L'elemento nuovo introdotto dalla direzione artistica del festival curata
da Paolo Damiani
potrebbe avere come titolo La parola ai musicisti. Una nuova sezione del
festival ha previsto concerti pomeridiani in solitudine presso il Convento dei Minimi
di Roccella, protagonisti Gabriele Mirabassi, Alessandro Gwis,
Luciano Biondini e
Bebo Ferra,
preceduti da interviste condotte con competenza ed eleganza di toni da Maurizio
Franco. Ascoltare la voce dei musicisti che si raccontano, prima del concerto,
crea una sorta di familiarità, quasi una complicità con l'ascoltatore. La dimensione
solitaria, impervia, rischiosa, costringe i musicisti a mettersi a nudo, a scoprirsi
totalmente. E le parole dei musicisti sono state spesso interessanti almeno
quanto i suoni da loro prodotti. Gabriele Mirabassi ha espresso delle riflessioni
molto interessanti sul significato più profondo dell'essere musicisti di jazz: "ho
sempre pensato che il jazz sia un modo di ‘immaginarsi' musicisti che è completamente
alternativo a quello della musica colta, e alternativo a quello della musica popolare".

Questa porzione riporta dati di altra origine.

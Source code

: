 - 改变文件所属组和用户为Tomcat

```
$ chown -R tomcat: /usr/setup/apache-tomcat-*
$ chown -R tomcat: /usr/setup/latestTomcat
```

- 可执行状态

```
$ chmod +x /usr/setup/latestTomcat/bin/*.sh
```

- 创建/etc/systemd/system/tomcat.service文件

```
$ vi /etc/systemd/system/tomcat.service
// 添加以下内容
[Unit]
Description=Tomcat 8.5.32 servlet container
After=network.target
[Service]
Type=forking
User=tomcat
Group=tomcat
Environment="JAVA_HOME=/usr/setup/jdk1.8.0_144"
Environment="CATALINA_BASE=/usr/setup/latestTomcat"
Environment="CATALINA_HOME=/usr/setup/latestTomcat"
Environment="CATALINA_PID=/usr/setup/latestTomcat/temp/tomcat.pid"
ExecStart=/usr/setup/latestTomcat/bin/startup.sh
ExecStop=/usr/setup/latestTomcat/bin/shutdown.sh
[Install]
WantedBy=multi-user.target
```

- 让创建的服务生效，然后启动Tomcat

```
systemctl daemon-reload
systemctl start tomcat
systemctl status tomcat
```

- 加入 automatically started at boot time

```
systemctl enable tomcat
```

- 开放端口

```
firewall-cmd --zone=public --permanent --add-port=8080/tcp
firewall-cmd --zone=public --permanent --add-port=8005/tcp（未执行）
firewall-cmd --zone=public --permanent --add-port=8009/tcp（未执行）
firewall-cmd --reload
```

Ha poi parlato della vocazione del jazz a 'rubare', 'carpire' elementi
dalle altre musiche, a inglobare tutto ciò che può essere utile ai fini artistici.
Ed ha anche condotto interessanti riflessioni sul suo musicista di riferimento,
Michel Portal, che ha spianato la strada eseguendo per primo un certo tipo
di musica che non tiene conto dei confini tra jazz e musica contemporanea, e sulla
musica del Brasile, di cui si rivela profondo conoscitore. Tutto ciò ha preceduto
un concerto breve ma intenso, particolarmente favorito dalla dimensione acustica,
in cui Mirabassi ha mostrato un totale controllo del suono e della dinamica
dal pianissimo al fortissimo, esplorando ogni registro dello strumento, con una
pulizia davvero rara. Gwis, pianista degli Aires Tango, alla sua prima
esperienza importante per piano solo, ha invece elaborato composizioni di taglio
classico, con riferimenti ad Egberto Gismonti e al tango.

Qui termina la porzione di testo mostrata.